Remind me to scratch off “cabin in the middle of nowhere” for possible honeymoon destinations. Leigh Janiak’s new horror film Honeymoon is a disturbing tale of New York City newlyweds “Paul” (Harry Treadaway) and “Bea” (Rose Leslie) who are torn from married bliss to bloody chaos in a matter of days.
Retreating to an isolated cabin in the middle of the woods for a romantic getaway seemed like a good idea before a gooey mess of a creature decided to inhabit Bea’s body. What starts off as a sweet, romantic story of Paul and Bea and their love of pancakes, board games, and boating quickly turns into the honeymoon from Hell. Bea wakes up in the middle of the night and wanders into the forest, dazed and half-naked in her silk nightgown. When Paul finds her, however, she’s completely naked with bite marks on her inner thighs. He questions her again and again about the bite marks, the night she was “sleepwalking,” and her peculiar behavior. Why would Bea jump into cold lake water when she shrieked at its frigidness the day before? You wouldn’t think it’s the most insane thing a person has ever done, but it brings Paul’s suspicions to the forefront. Something’s wrong his wife; she’s forgetting how to make French toast and coffee, and even has to write down her own name to remember it. He knows something happened to her in the woods and he can’t quite figure it out. Bea acting weirdly and Paul staring at her like a stranger makes up 90% of the boring, bizarre Honeymoon.
Each night, a beaming spotlight shines through the cabin’s windows, seemingly the source of all the weirdness. Paul yearns to get his wife back, asking Bea questions to jog her memory and prove, somehow, that something has taken over her. It’s paralleled with Paul trying to get Bea to remember him physically, leading to one of the most graphic and cringe-worthy scenes in recent movie history. The sick-factor is much more impactful than the thriller aspects of Honeymoon as Bea bleeds, gushes, and oozes all over Paul’s hands. The overload of disturbing imagery might have made sense if the plot supported it, but there was a severe lack of clarity as to what was happening.
What did work, however, was the chemistry between Treadaway and Leslie and their portrayals of lovebirds, Paul and Bea. Leslie must come from the Nina Dobrev-school-of-acting, making Bea’s character shift from joyful to crazed seem effortless.
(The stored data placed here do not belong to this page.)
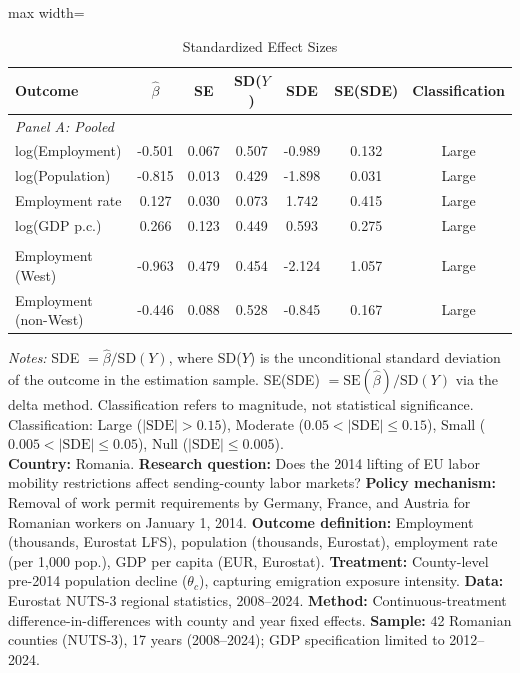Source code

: \begin{table}[htbp]
\centering
\caption{Standardized Effect Sizes}
\label{tab:sde}
\begin{adjustbox}{max width=\textwidth}
\begin{tabular}{lcccccc}
\toprule
Outcome & $\hat{\beta}$ & SE & SD($Y$) & SDE & SE(SDE) & Classification \\
\midrule
\multicolumn{7}{l}{\textit{Panel A: Pooled}} \\
\addlinespace
log(Employment) & -0.501 & 0.067 & 0.507 & -0.989 & 0.132 & Large \\
log(Population) & -0.815 & 0.013 & 0.429 & -1.898 & 0.031 & Large \\
Employment rate & 0.127 & 0.030 & 0.073 & 1.742 & 0.415 & Large \\
log(GDP p.c.) & 0.266 & 0.123 & 0.449 & 0.593 & 0.275 & Large \\
\addlinespace
\multicolumn{7}{l}{\textit{Panel B: Heterogeneous (Employment)}} \\
\addlinespace
Employment (West) & -0.963 & 0.479 & 0.454 & -2.124 & 1.057 & Large \\
Employment (non-West) & -0.446 & 0.088 & 0.528 & -0.845 & 0.167 & Large \\
\bottomrule
\end{tabular}
\end{adjustbox}
\begin{flushleft}\small
\textit{Notes:} SDE $= \hat{\beta} / \text{SD}(Y)$, where SD($Y$) is the unconditional standard deviation of the outcome in the estimation sample. SE(SDE) $= \text{SE}(\hat{\beta}) / \text{SD}(Y)$ via the delta method. Classification refers to magnitude, not statistical significance. Classification: Large ($|\text{SDE}| > 0.15$), Moderate ($0.05 < |\text{SDE}| \leq 0.15$), Small ($0.005 < |\text{SDE}| \leq 0.05$), Null ($|\text{SDE}| \leq 0.005$). \\[3pt]\textbf{Country:} Romania. \textbf{Research question:} Does the 2014 lifting of EU labor mobility restrictions affect sending-county labor markets? \textbf{Policy mechanism:} Removal of work permit requirements by Germany, France, and Austria for Romanian workers on January 1, 2014. \textbf{Outcome definition:} Employment (thousands, Eurostat LFS), population (thousands, Eurostat), employment rate (per 1,000 pop.), GDP per capita (EUR, Eurostat). \textbf{Treatment:} County-level pre-2014 population decline ($\theta_c$), capturing emigration exposure intensity. \textbf{Data:} Eurostat NUTS-3 regional statistics, 2008--2024. \textbf{Method:} Continuous-treatment difference-in-differences with county and year fixed effects. \textbf{Sample:} 42 Romanian counties (NUTS-3), 17 years (2008--2024); GDP specification limited to 2012--2024.
\end{flushleft}
\end{table}
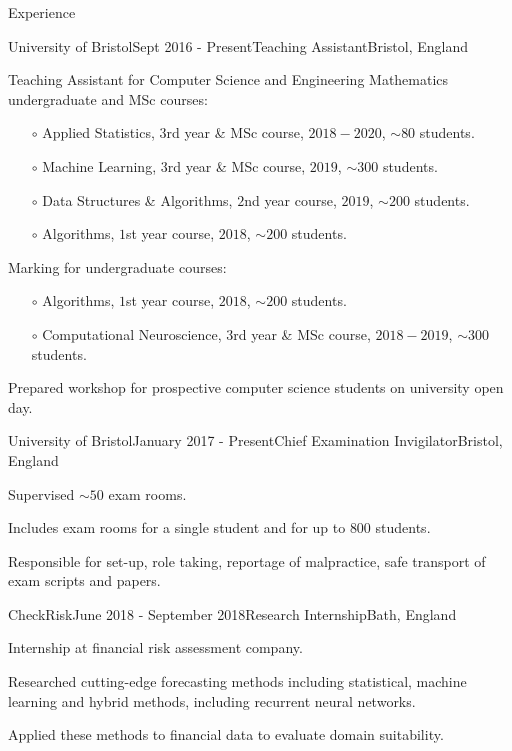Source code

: \documentclass{resume} %
\begin{document}
\begin{rSection}{Experience}

  \begin{rSubsection}{University of Bristol}{Sept 2016 - Present}{Teaching Assistant}{Bristol, England}
    \item Teaching Assistant for Computer Science and Engineering Mathematics undergraduate and MSc courses:
      \begin{itemize}
        \item[$\circ$] Applied Statistics, $3$rd year \&  MSc course, $2018 - 2020$, $\sim 80$ students.
        \item[$\circ$] Machine Learning, $3$rd year \& MSc course, $2019$, $\sim 300$ students.
        \item[$\circ$] Data Structures \& Algorithms, $2$nd year course, $2019$, $\sim 200$ students.
        \item[$\circ$] Algorithms, $1$st year course, $2018$, $\sim 200$ students.
      \end{itemize}\vspace{1.5mm}
    \item Marking for undergraduate courses:
      \begin{itemize}
        \item[$\circ$] Algorithms, $1$st year course, $2018$, $\sim 200$ students.
        \item[$\circ$] Computational Neuroscience, $3$rd year \& MSc course, $2018-2019$, $\sim 300$ students.
      \end{itemize}\vspace{1.5mm}
    \item Prepared workshop for prospective computer science students on university open day.
  \end{rSubsection}

\newpage

  \begin{rSubsection}{University of Bristol}{January 2017 - Present}{Chief Examination Invigilator}{Bristol, England}
    \item Supervised $\sim 50$ exam rooms.
    \item Includes exam rooms for a single student and for up to $800$ students.
    \item Responsible for set-up, role taking, reportage of malpractice, safe transport of exam scripts and papers.
  \end{rSubsection}

  \begin{rSubsection}{CheckRisk}{June 2018 - September 2018}{Research Internship}{Bath, England}
    \item Internship at financial risk assessment company.
    \item Researched cutting-edge forecasting methods including statistical, machine learning and hybrid methods, including recurrent neural networks.
    \item Applied these methods to financial data to evaluate domain suitability.
  \end{rSubsection}


\end{rSection}
\end{document}
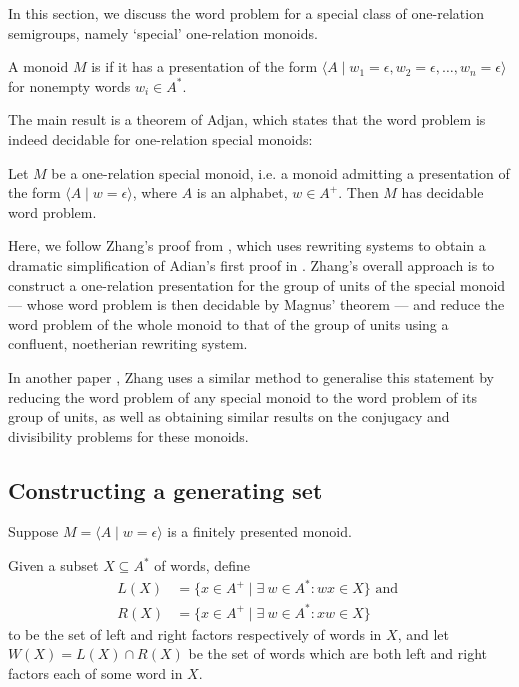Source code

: \documentclass[showlabels,noindex,12pt]{lmaths}
\begin{document}
In this section, we discuss the word problem for a special class of one-relation semigroups, namely `special' one-relation monoids.

\begin{defn} \label{def:special}
	A monoid $M$ is  if it has a presentation of the form $\langle A \mid w_1 = \epsilon, w_2 = \epsilon, \ldots, w_n = \epsilon \rangle$ for nonempty words $w_i \in A^*$.
\end{defn}

The main result is a theorem of Adjan, which states that the word problem is indeed decidable for one-relation special monoids:

\begin{theorem}[Adjan] \label{thm:ors-decidablewp}
	Let $M$ be a one-relation special monoid, i.e. a monoid admitting a presentation of the form $\langle A \mid w = \epsilon\rangle$, where $A$ is an alphabet, $w \in A^+$. Then $M$ has decidable word problem.
\end{theorem}

Here, we follow Zhang's proof from \cite{Zhang1992a}, which uses rewriting systems to obtain a dramatic simplification of Adian's first proof in \cite{Adian1966}. Zhang's overall approach is to construct a one-relation presentation for the group of units of the special monoid --- whose word problem is then decidable by Magnus' theorem --- and reduce the word problem of the whole monoid to that of the group of units using a confluent, noetherian rewriting system.

In another paper \cite{Zhang1992}, Zhang uses a similar method to generalise this statement by reducing the word problem of any special monoid to the word problem of its group of units, as well as obtaining similar results on the conjugacy and divisibility problems for these monoids.


\subsection{Constructing a generating set}

Suppose $M = \langle A \mid w = \epsilon\rangle$ is a finitely presented monoid.

Given a subset $X \subseteq A^*$ of words, define
	\begin{align*}
		L(X) &= \{ x \in A^+ \mid \exists\ w \in A^* \colon wx \in X \} \text{ and } \\
		R(X) &= \{ x \in A^+ \mid \exists\ w \in A^* \colon xw \in X \}
	\end{align*}
to be the set of left and right factors respectively of words in $X$, and let $W(X) = L(X) \cap R(X)$ be the set of words which are both left and right factors each of some word in $X$.
\end{document}
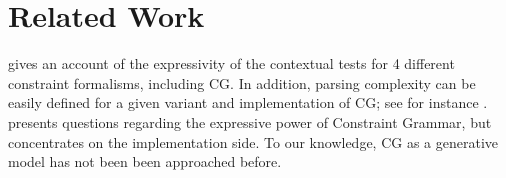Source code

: \documentclass[11pt]{article}
\begin{document}
\section{Related Work}
 gives an account of the expressivity of
the contextual tests for 4 different constraint formalisms, including CG. 
In addition, parsing complexity can be easily defined for a given variant and 
implementation of CG; see for instance .
\cite{ylijyra2017} presents questions regarding the expressive power
of Constraint Grammar, but concentrates on the implementation side.
To our knowledge, CG as a generative model has not been been approached before.



\end{document}
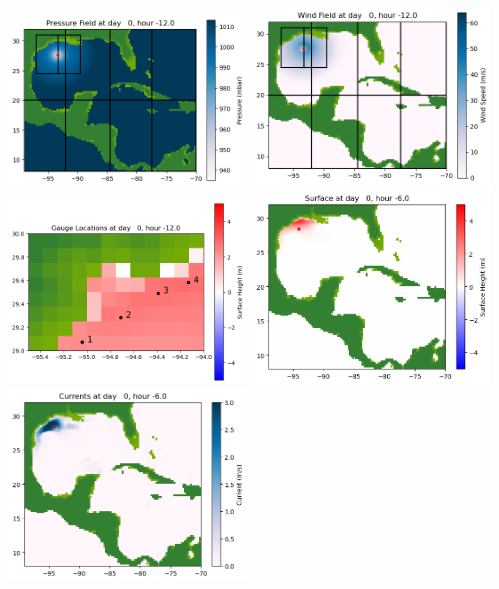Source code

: \documentclass[11pt]{article}
\begin{document}
\includegraphics[width=0.475\textwidth]{frame0010fig1006.png}
\vskip 10pt 
\includegraphics[width=0.475\textwidth]{frame0010fig1007.png}
\includegraphics[width=0.475\textwidth]{frame0010fig1008.png}
\vskip 10pt 
\includegraphics[width=0.475\textwidth]{frame0011fig1001.png}
\includegraphics[width=0.475\textwidth]{frame0011fig1002.png}
\end{document}
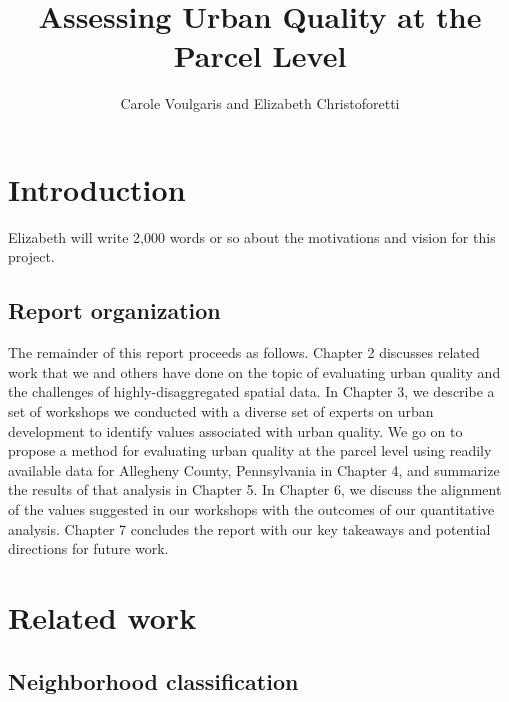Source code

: \documentclass[
]{book}
\title{Assessing Urban Quality at the Parcel Level}
\author{Carole Voulgaris and Elizabeth Christoforetti}
\date{}
\begin{document}
\maketitle

{
\setcounter{tocdepth}{1}
\tableofcontents
}
\hypertarget{introduction}{%
\chapter{Introduction}\label{introduction}}

Elizabeth will write 2,000 words or so about the motivations and vision for
this project.

\hypertarget{report-organization}{%
\section{Report organization}\label{report-organization}}

The remainder of this report proceeds as follows. Chapter 2 discusses related
work that we and others have done on the topic of evaluating urban quality
and the challenges of highly-disaggregated spatial data. In Chapter 3, we
describe a set of workshops we conducted with a diverse set of experts on
urban development to identify values associated with urban quality. We go on
to propose a method for evaluating urban quality at the parcel level using
readily available data for Allegheny County, Pennsylvania in Chapter 4, and
summarize the results of that analysis in Chapter 5. In Chapter 6, we discuss
the alignment of the values suggested in our workshops with the outcomes
of our quantitative analysis. Chapter 7 concludes the report with our key
takeaways and potential directions for future work.

\hypertarget{related-work}{%
\chapter{Related work}\label{related-work}}

\hypertarget{neighborhood-classification}{%
\section{Neighborhood classification}\label{neighborhood-classification}}
\end{document}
Other than that, the film was just strange. With little resolution or any real explanation as to what was happening, Honeymoon fails to get where it needs to be. If Janiak upped the ante of the plot or provided a little more thrill, it would have been a better tale to tell. Unfortunately, besides the acting and the ick-factor, everything else falls flat.
Review © Brigid K. Presecky (9/14/14)
Top Photo: Harry Treadaway as “Paul” and Rose Leslie as “Bea”
Bottom Photo: Rose Leslie as “Bea”
Q: Does Honeymoon pass the Bechdel Test?
No. Almost every scene is about the couple, except for one encounter Bea has with a woman seemingly possessed by the same demonic spirit.